= Malivision =

Malivision is a subscription television network operational in Mali, established in its current form in 2002. It delivers its services exclusively through paid digital terrestrial television. As of 2025, it reportedly has around three million subscribers.

==History==
Klédu Radiodiffusion, the trade name of TV Klédu (or Télé Klédu), was established in October 1995, installing its equipment next to the ORTM transmitters. The company relayed several channels on analog MMDS and distributed the DStv service to Mali. It competed with Multicanal, which offered a similar channel line-up, featuring channels such as M-Net, CNN International, SuperSport, Canal+ Horizons, CFI TV, RTL9, France 2, MCM and a few others. Initially TV Klédu, the company was renamed Malivision in December 2002. The provider converted its signals to digital in 2000, and to DTT in 2004.

In February 2012, extended its agreement with Conax in order to upgrade its encryption system. Sports channels were removed on 26 August 2013. That day, subscribers went on to its offices to show their frustration, calling it a "fraudulent action".

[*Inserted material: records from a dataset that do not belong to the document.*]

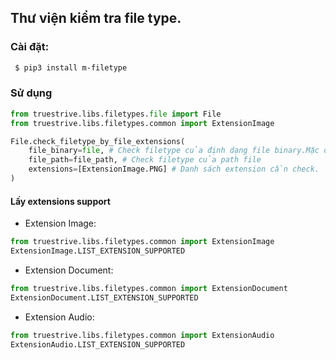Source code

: ##  Thư viện kiểm tra file type.

### Cài đặt:

```bash
 $ pip3 install m-filetype
 ```

### Sử dụng
```python
from truestrive.libs.filetypes.file import File
from truestrive.libs.filetypes.common import ExtensionImage

File.check_filetype_by_file_extensions(
    file_binary=file, # Check filetype của định dạng file binary.Mặc định None
    file_path=file_path, # Check filetype của path file
    extensions=[ExtensionImage.PNG] # Danh sách extension cần check.
)

```

#### Lấy extensions support
- Extension Image:
```python
from truestrive.libs.filetypes.common import ExtensionImage
ExtensionImage.LIST_EXTENSION_SUPPORTED
```
- Extension Document:
```python
from truestrive.libs.filetypes.common import ExtensionDocument
ExtensionDocument.LIST_EXTENSION_SUPPORTED
```
- Extension Audio:
```python
from truestrive.libs.filetypes.common import ExtensionAudio
ExtensionAudio.LIST_EXTENSION_SUPPORTED
```

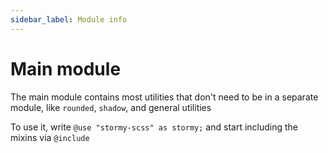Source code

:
```yaml
---
sidebar_label: Module info
---
```


# Main module

The main module contains most utilities that don't need to be in a separate module, like `rounded`, `shadow`, and general utilities

To use it, write `@use "stormy-scss" as stormy;` and start including the mixins via `@include`
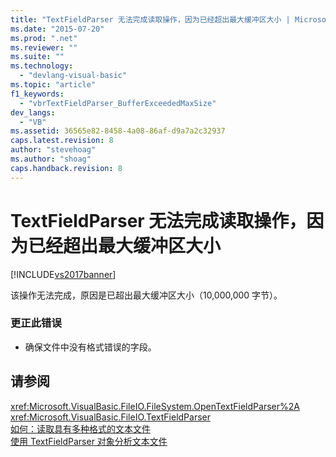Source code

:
 ```yaml
---
title: "TextFieldParser 无法完成读取操作，因为已经超出最大缓冲区大小 | Microsoft Docs"
ms.date: "2015-07-20"
ms.prod: ".net"
ms.reviewer: ""
ms.suite: ""
ms.technology: 
  - "devlang-visual-basic"
ms.topic: "article"
f1_keywords: 
  - "vbrTextFieldParser_BufferExceededMaxSize"
dev_langs: 
  - "VB"
ms.assetid: 36565e82-8458-4a08-86af-d9a7a2c32937
caps.latest.revision: 8
author: "stevehoag"
ms.author: "shoag"
caps.handback.revision: 8
---
```

# TextFieldParser 无法完成读取操作，因为已经超出最大缓冲区大小
[!INCLUDE[vs2017banner](../../../visual-basic/includes/vs2017banner.md)]

该操作无法完成，原因是已超出最大缓冲区大小（10,000,000 字节）。  
  
### 更正此错误  
  
-   确保文件中没有格式错误的字段。  
  
## 请参阅  
 <xref:Microsoft.VisualBasic.FileIO.FileSystem.OpenTextFieldParser%2A>   
 <xref:Microsoft.VisualBasic.FileIO.TextFieldParser>   
 [如何：读取具有多种格式的文本文件](../../../visual-basic/developing-apps/programming/drives-directories-files/how-to-read-from-text-files-with-multiple-formats.md)   
 [使用 TextFieldParser 对象分析文本文件](../../../visual-basic/developing-apps/programming/drives-directories-files/parsing-text-files-with-the-textfieldparser-object.md)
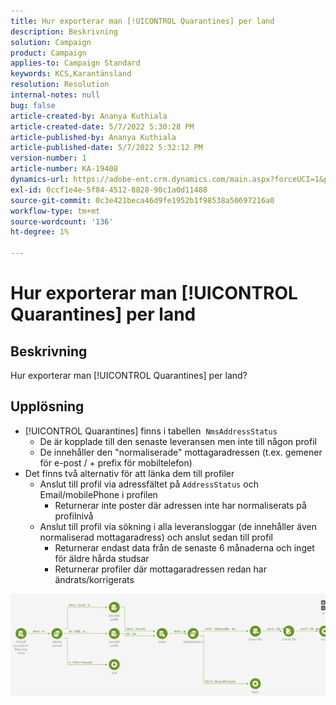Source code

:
 ```yaml
---
title: Hur exporterar man [!UICONTROL Quarantines] per land
description: Beskrivning
solution: Campaign
product: Campaign
applies-to: Campaign Standard
keywords: KCS,Karantänsland
resolution: Resolution
internal-notes: null
bug: false
article-created-by: Ananya Kuthiala
article-created-date: 5/7/2022 5:30:28 PM
article-published-by: Ananya Kuthiala
article-published-date: 5/7/2022 5:32:12 PM
version-number: 1
article-number: KA-19408
dynamics-url: https://adobe-ent.crm.dynamics.com/main.aspx?forceUCI=1&pagetype=entityrecord&etn=knowledgearticle&id=72a54362-2bce-ec11-a7b5-0022480a8e40
exl-id: 0ccf1e4e-5f84-4512-8828-90c1a0d11488
source-git-commit: 0c3e421beca46d9fe1952b1f98538a50697216a0
workflow-type: tm+mt
source-wordcount: '136'
ht-degree: 1%

---
```


# Hur exporterar man [!UICONTROL Quarantines] per land

## Beskrivning

Hur exporterar man [!UICONTROL Quarantines] per land?

## Upplösning


- [!UICONTROL Quarantines] finns i tabellen  `NmsAddressStatus`
   - De är kopplade till den senaste leveransen men inte till någon profil
   - De innehåller den &quot;normaliserade&quot; mottagaradressen (t.ex. gemener för e-post / + prefix för mobiltelefon)
- Det finns två alternativ för att länka dem till profiler
   - Anslut till profil via adressfältet på `AddressStatus` och Email/mobilePhone i profilen
      - Returnerar inte poster där adressen inte har normaliserats på profilnivå
   - Anslut till profil via sökning i alla leveransloggar (de innehåller även normaliserad mottagaradress) och anslut sedan till profil
      - Returnerar endast data från de senaste 6 månaderna och inget för äldre hårda studsar
      - Returnerar profiler där mottagaradressen redan har ändrats/korrigerats


![](assets/9aa27d94-2bce-ec11-a7b5-0022480a8e40.png)
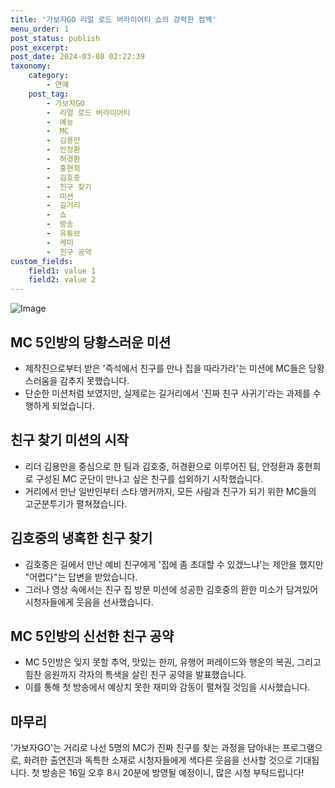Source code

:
 ```yaml
---
title: '가보자GO 리얼 로드 버라이어티 쇼의 강력한 컴백'
menu_order: 1
post_status: publish
post_excerpt: 
post_date: 2024-03-08 02:22:39
taxonomy:
    category:
        - 연예
    post_tag:
        - 가보자GO
        -  리얼 로드 버라이어티
        -  예능
        -  MC
        -  김용만
        -  안정환
        -  허경환
        -  홍현희
        -  김호중
        -  친구 찾기
        -  미션
        -  길거리
        -  쇼
        -  방송
        -  유튜브
        -  케미
        -  친구 공약
custom_fields:
    field1: value 1
    field2: value 2
---
```


![Image](https://mimgnews.pstatic.net/image/437/2024/03/06/0000382642_001_20240306175201588.jpg?type=w540)

## MC 5인방의 당황스러운 미션
- 제작진으로부터 받은 '즉석에서 친구를 만나 집을 따라가라'는 미션에 MC들은 당황스러움을 감추지 못했습니다.
- 단순한 미션처럼 보였지만, 실제로는 길거리에서 '진짜 친구 사귀기'라는 과제를 수행하게 되었습니다.
## 친구 찾기 미션의 시작
- 리더 김용만을 중심으로 한 팀과 김호중, 허경환으로 이루어진 팀, 안정환과 홍현희로 구성된 MC 군단이 만나고 싶은 친구를 섭외하기 시작했습니다.
- 거리에서 만난 일반인부터 스타 앵커까지, 모든 사람과 친구가 되기 위한 MC들의 고군분투기가 펼쳐졌습니다.
## 김호중의 냉혹한 친구 찾기
- 김호중은 길에서 만난 예비 친구에게 '집에 좀 초대할 수 있겠느냐'는 제안을 했지만 "어렵다"는 답변을 받았습니다.
- 그러나 영상 속에서는 친구 집 방문 미션에 성공한 김호중의 환한 미소가 담겨있어 시청자들에게 웃음을 선사했습니다.
## MC 5인방의 신선한 친구 공약
- MC 5인방은 잊지 못할 추억, 맛있는 한끼, 유행어 퍼레이드와 행운의 복권, 그리고 힘찬 응원까지 각자의 특색을 살린 친구 공약을 발표했습니다.
- 이를 통해 첫 방송에서 예상치 못한 재미와 감동이 펼쳐질 것임을 시사했습니다.
## 마무리
'가보자GO'는 거리로 나선 5명의 MC가 진짜 친구를 찾는 과정을 담아내는 프로그램으로, 화려한 출연진과 독특한 소재로 시청자들에게 색다른 웃음을 선사할 것으로 기대됩니다. 첫 방송은 16일 오후 8시 20분에 방영될 예정이니, 많은 시청 부탁드립니다!
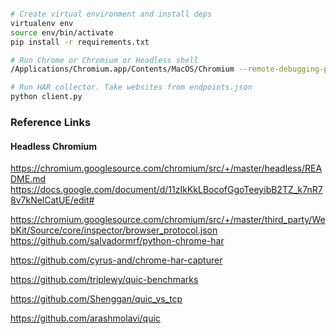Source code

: 

```bash

# Create virtual environment and install deps
virtualenv env
source env/bin/activate
pip install -r requirements.txt

# Run Chrome or Chromium or Headless shell
/Applications/Chromium.app/Contents/MacOS/Chromium --remote-debugging-port=9222  --enable-benchmarking --enable-net-benchmarking

# Run HAR collector. Take websites from endpoints.json
python client.py


```

### Reference Links
#### Headless Chromium
https://chromium.googlesource.com/chromium/src/+/master/headless/README.md  
https://docs.google.com/document/d/11zIkKkLBocofGgoTeeyibB2TZ_k7nR78v7kNelCatUE/edit#  

https://chromium.googlesource.com/chromium/src/+/master/third_party/WebKit/Source/core/inspector/browser_protocol.json  
https://github.com/salvadormrf/python-chrome-har

https://github.com/cyrus-and/chrome-har-capturer 

https://github.com/triplewy/quic-benchmarks 

https://github.com/Shenggan/quic_vs_tcp

https://github.com/arashmolavi/quic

Its subscribers complained about certain channels being blank and that two channels were removed without prior warning. By September 2018, it was partly bankrupt and caused an exodus of subscribers. A "victims' collective" among subscribers was formed.

The provider illegally relayed beIN Sports in October 2019. Subscribers saw a message during its coverage of events. beIN Sports has no legal presence in sub-Saharan Africa.

Malivision entered a dispute with Canal+ in July 2021 over the distribution of its channels, after the company criticized the French conglomerate for "anti-monopolistic practices", as well as ceasing the carriage of the Nollywood channel, created by Thema in 2014; by then, Thema had joined the Canal+ Group.

On July 8, 2025, RTVI launched on the platform.